_WHAT TO PRODUCE_: Restate the listing word for word; omit the images.

_MATERIAL TO PROCESS_:

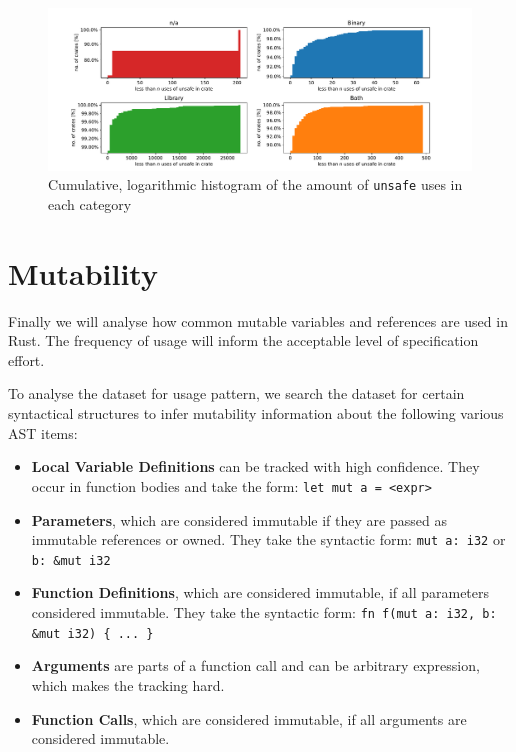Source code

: \documentclass{book}
\newcommand{\code}[1]{\texttt{#1}}
\theoremstyle{definition}
\begin{document}
\begin{figure}[h]
	\centering
	\includegraphics[width=0.99\linewidth, clip, trim={0.2cm 0.2cm 0.2cm 0.2cm}]{../unsafe_counts_by_crate_type.pdf}
	\caption{Cumulative, logarithmic histogram of the amount of \code{unsafe} uses in each category}
	\label{fig:unsafe-hist}
\end{figure}


\section{Mutability}

Finally we will analyse how common mutable variables and references are used in Rust. 
The frequency of usage will inform the acceptable level of specification effort.

To analyse the dataset for usage pattern, we search the dataset for certain syntactical structures to infer mutability information about the following various AST items:
\begin{itemize}
	\item \textbf{Local Variable Definitions} can be tracked with high confidence. They occur in function bodies and take the form: \code{let mut a = <expr>}
	\item \textbf{Parameters}, which are considered immutable if they are passed as immutable references or owned. They take the syntactic form: \code{mut a: i32} or \code{b: \&mut i32}
	\item \textbf{Function Definitions}, which are considered immutable, if all parameters considered immutable. They take the syntactic form: \code{fn f(mut a: i32, b: \&mut i32) \{ ... \}}
	\item \textbf{Arguments} are parts of a function call and can be arbitrary expression, which makes the tracking hard.
	\item \textbf{Function Calls}, which are considered immutable, if all arguments are considered immutable.
\end{itemize}
\end{document}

_TASK ANSWER_:
Source code

: \documentclass{book}
\newcommand{\code}[1]{\texttt{#1}}
\theoremstyle{definition}
\begin{document}
\begin{figure}[h]
	\centering
	\includegraphics[width=0.99\linewidth, clip, trim={0.2cm 0.2cm 0.2cm 0.2cm}]{../unsafe_counts_by_crate_type.pdf}
	\caption{Cumulative, logarithmic histogram of the amount of \code{unsafe} uses in each category}
	\label{fig:unsafe-hist}
\end{figure}


\section{Mutability}

Finally we will analyse how common mutable variables and references are used in Rust. 
The frequency of usage will inform the acceptable level of specification effort.

To analyse the dataset for usage pattern, we search the dataset for certain syntactical structures to infer mutability information about the following various AST items:
\begin{itemize}
	\item \textbf{Local Variable Definitions} can be tracked with high confidence. They occur in function bodies and take the form: \code{let mut a = <expr>}
	\item \textbf{Parameters}, which are considered immutable if they are passed as immutable references or owned. They take the syntactic form: \code{mut a: i32} or \code{b: \&mut i32}
	\item \textbf{Function Definitions}, which are considered immutable, if all parameters considered immutable. They take the syntactic form: \code{fn f(mut a: i32, b: \&mut i32) \{ ... \}}
	\item \textbf{Arguments} are parts of a function call and can be arbitrary expression, which makes the tracking hard.
	\item \textbf{Function Calls}, which are considered immutable, if all arguments are considered immutable.
\end{itemize}
\end{document}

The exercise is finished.